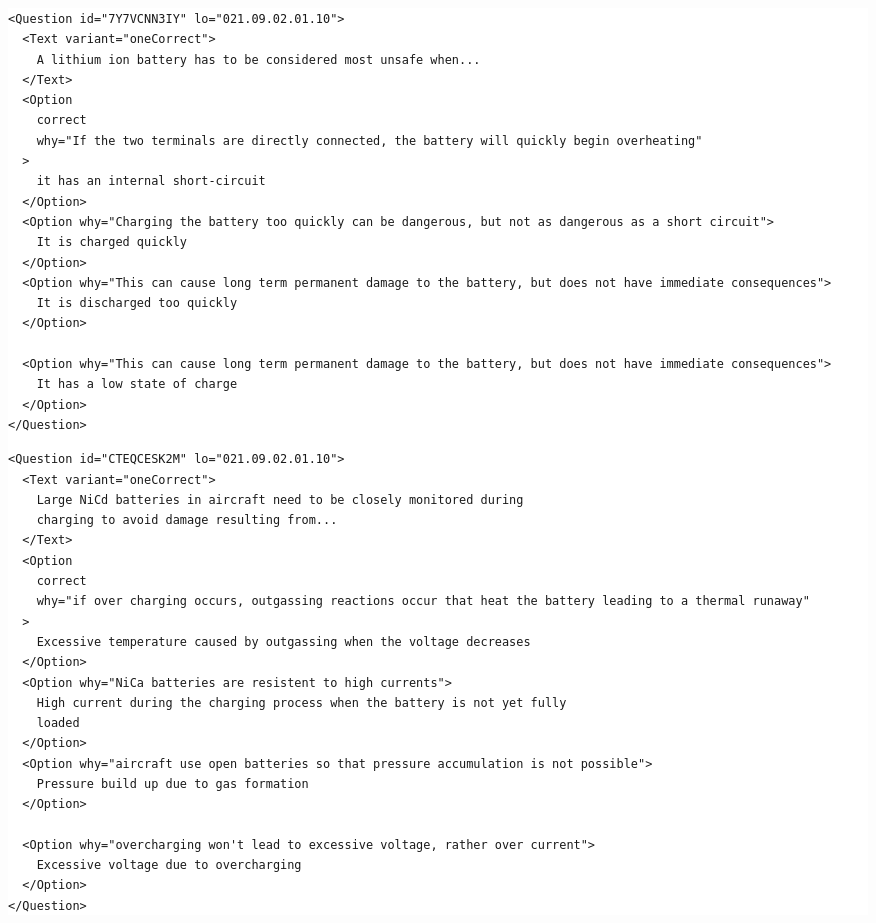
```tsx
<Question id="7Y7VCNN3IY" lo="021.09.02.01.10">
  <Text variant="oneCorrect">
    A lithium ion battery has to be considered most unsafe when...
  </Text>
  <Option
    correct
    why="If the two terminals are directly connected, the battery will quickly begin overheating"
  >
    it has an internal short-circuit
  </Option>
  <Option why="Charging the battery too quickly can be dangerous, but not as dangerous as a short circuit">
    It is charged quickly
  </Option>
  <Option why="This can cause long term permanent damage to the battery, but does not have immediate consequences">
    It is discharged too quickly
  </Option>

  <Option why="This can cause long term permanent damage to the battery, but does not have immediate consequences">
    It has a low state of charge
  </Option>
</Question>
```

```tsx
<Question id="CTEQCESK2M" lo="021.09.02.01.10">
  <Text variant="oneCorrect">
    Large NiCd batteries in aircraft need to be closely monitored during
    charging to avoid damage resulting from...
  </Text>
  <Option
    correct
    why="if over charging occurs, outgassing reactions occur that heat the battery leading to a thermal runaway"
  >
    Excessive temperature caused by outgassing when the voltage decreases
  </Option>
  <Option why="NiCa batteries are resistent to high currents">
    High current during the charging process when the battery is not yet fully
    loaded
  </Option>
  <Option why="aircraft use open batteries so that pressure accumulation is not possible">
    Pressure build up due to gas formation
  </Option>

  <Option why="overcharging won't lead to excessive voltage, rather over current">
    Excessive voltage due to overcharging
  </Option>
</Question>
```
------------------------------
:: Problem description ::
The whole listing above is to be printed exactly; the pictures stay out.

:: Answer space ::
```tsx
<Question id="7Y7VCNN3IY" lo="021.09.02.01.10">
  <Text variant="oneCorrect">
    A lithium ion battery has to be considered most unsafe when...
  </Text>
  <Option
    correct
    why="If the two terminals are directly connected, the battery will quickly begin overheating"
  >
    it has an internal short-circuit
  </Option>
  <Option why="Charging the battery too quickly can be dangerous, but not as dangerous as a short circuit">
    It is charged quickly
  </Option>
  <Option why="This can cause long term permanent damage to the battery, but does not have immediate consequences">
    It is discharged too quickly
  </Option>

  <Option why="This can cause long term permanent damage to the battery, but does not have immediate consequences">
    It has a low state of charge
  </Option>
</Question>
```

```tsx
<Question id="CTEQCESK2M" lo="021.09.02.01.10">
  <Text variant="oneCorrect">
    Large NiCd batteries in aircraft need to be closely monitored during
    charging to avoid damage resulting from...
  </Text>
  <Option
    correct
    why="if over charging occurs, outgassing reactions occur that heat the battery leading to a thermal runaway"
  >
    Excessive temperature caused by outgassing when the voltage decreases
  </Option>
  <Option why="NiCa batteries are resistent to high currents">
    High current during the charging process when the battery is not yet fully
    loaded
  </Option>
  <Option why="aircraft use open batteries so that pressure accumulation is not possible">
    Pressure build up due to gas formation
  </Option>

  <Option why="overcharging won't lead to excessive voltage, rather over current">
    Excessive voltage due to overcharging
  </Option>
</Question>
```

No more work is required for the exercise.